Among the lines of this listing, count those that include "updatedUserAccount" and state the count by itself.

==*==

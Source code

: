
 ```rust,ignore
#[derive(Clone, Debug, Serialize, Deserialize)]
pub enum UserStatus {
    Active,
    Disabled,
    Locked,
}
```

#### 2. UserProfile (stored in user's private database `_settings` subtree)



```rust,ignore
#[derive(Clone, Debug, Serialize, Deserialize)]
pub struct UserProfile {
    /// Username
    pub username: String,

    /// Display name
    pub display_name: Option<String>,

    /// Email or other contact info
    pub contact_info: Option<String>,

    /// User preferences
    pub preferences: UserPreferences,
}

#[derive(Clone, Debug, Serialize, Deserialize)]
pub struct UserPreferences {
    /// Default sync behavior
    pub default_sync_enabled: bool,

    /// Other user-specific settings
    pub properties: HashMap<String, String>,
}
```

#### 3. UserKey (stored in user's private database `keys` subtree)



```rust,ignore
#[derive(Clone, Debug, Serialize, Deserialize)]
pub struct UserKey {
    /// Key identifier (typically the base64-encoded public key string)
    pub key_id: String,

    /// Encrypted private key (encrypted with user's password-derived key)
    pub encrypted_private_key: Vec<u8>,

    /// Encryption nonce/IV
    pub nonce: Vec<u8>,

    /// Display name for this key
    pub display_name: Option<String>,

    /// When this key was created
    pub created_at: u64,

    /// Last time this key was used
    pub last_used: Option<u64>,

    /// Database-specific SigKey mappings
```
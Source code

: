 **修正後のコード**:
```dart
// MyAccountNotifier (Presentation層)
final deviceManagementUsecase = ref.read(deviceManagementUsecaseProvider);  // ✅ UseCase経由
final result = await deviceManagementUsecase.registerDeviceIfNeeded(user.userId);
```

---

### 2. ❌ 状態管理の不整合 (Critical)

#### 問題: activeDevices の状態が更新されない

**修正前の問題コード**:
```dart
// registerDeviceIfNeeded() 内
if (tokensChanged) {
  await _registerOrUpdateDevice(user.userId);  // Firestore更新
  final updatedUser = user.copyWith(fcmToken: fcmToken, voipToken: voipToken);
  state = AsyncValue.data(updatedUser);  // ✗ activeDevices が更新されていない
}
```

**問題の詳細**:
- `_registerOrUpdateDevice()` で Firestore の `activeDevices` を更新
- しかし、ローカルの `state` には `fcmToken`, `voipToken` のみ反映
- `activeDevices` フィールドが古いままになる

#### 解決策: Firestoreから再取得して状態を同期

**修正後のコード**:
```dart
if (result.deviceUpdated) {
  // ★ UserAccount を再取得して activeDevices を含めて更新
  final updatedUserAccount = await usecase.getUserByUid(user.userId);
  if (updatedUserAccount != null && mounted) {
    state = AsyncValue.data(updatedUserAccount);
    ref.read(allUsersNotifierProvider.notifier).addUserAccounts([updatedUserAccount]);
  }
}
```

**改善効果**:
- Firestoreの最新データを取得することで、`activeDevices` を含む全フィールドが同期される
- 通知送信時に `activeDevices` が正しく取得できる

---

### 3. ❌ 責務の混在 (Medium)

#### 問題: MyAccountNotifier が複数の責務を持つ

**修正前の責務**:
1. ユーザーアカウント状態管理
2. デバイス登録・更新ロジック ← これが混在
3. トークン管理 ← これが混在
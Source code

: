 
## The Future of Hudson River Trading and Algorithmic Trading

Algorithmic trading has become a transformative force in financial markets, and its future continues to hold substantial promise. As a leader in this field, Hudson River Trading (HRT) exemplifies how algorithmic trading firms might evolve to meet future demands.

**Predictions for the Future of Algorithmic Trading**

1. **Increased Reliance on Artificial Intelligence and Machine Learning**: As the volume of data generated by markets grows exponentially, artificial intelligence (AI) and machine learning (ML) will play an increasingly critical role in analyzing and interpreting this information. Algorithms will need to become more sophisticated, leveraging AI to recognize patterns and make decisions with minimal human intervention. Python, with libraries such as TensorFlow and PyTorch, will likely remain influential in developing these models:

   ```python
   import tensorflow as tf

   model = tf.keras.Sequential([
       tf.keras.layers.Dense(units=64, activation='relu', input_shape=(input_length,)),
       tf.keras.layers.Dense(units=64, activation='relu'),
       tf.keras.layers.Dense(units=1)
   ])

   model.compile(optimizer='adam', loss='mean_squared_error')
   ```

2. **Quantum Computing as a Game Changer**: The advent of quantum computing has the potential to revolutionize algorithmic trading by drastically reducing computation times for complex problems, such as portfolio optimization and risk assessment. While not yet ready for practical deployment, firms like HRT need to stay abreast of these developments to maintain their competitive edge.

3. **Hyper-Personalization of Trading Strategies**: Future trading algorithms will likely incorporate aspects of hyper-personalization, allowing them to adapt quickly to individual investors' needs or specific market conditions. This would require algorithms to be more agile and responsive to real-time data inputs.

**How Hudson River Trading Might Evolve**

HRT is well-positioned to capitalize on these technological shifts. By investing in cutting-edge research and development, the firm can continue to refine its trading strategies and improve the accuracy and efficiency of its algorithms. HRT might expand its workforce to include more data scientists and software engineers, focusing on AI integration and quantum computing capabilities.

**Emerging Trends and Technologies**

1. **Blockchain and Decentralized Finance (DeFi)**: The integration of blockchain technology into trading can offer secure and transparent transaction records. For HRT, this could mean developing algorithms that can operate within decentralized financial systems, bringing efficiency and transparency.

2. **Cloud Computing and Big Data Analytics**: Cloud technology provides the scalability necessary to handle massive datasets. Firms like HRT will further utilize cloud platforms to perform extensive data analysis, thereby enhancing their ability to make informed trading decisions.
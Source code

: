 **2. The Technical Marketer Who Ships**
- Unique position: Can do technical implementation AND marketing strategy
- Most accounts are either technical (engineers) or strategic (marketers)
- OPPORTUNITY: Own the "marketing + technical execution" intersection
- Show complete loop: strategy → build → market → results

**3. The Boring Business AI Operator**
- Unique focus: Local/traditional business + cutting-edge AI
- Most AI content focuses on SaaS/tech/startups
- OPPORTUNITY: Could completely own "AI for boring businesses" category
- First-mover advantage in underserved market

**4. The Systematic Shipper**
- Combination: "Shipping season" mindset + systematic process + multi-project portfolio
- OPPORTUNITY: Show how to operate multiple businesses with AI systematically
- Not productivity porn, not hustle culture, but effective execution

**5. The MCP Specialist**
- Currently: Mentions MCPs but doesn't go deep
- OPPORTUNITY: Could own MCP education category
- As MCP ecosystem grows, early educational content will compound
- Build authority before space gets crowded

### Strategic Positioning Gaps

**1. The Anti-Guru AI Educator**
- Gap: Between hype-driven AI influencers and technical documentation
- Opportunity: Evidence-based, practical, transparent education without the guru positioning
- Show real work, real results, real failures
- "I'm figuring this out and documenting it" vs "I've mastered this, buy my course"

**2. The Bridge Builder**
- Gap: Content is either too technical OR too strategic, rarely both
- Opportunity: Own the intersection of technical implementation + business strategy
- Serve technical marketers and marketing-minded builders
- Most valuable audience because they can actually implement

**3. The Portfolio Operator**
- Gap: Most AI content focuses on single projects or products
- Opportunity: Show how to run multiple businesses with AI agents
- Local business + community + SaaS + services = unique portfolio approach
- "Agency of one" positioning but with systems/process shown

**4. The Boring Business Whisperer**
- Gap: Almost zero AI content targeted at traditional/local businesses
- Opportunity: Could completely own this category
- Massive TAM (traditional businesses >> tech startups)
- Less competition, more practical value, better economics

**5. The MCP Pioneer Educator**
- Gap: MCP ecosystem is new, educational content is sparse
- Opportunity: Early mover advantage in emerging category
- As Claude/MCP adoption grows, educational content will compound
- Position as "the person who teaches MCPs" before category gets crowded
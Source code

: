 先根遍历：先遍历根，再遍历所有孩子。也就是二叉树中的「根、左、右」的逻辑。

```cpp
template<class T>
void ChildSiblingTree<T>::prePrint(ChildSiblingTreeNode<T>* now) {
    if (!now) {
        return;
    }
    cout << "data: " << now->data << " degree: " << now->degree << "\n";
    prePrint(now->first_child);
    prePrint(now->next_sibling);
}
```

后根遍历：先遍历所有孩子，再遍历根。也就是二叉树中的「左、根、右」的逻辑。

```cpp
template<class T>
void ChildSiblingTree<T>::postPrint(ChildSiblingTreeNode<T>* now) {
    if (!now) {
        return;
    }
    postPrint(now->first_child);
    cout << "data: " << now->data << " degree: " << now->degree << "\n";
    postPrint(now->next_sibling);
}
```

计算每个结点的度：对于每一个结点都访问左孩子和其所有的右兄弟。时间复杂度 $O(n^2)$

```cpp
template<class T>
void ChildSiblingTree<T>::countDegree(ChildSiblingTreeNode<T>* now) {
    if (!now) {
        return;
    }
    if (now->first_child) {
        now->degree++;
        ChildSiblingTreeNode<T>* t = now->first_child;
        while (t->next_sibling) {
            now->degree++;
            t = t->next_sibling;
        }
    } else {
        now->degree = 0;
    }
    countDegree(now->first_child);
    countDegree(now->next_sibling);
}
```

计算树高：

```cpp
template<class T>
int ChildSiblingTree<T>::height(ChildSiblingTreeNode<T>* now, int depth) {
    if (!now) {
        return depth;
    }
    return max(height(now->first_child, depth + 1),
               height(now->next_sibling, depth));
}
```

==*==

**Response to this task:**
4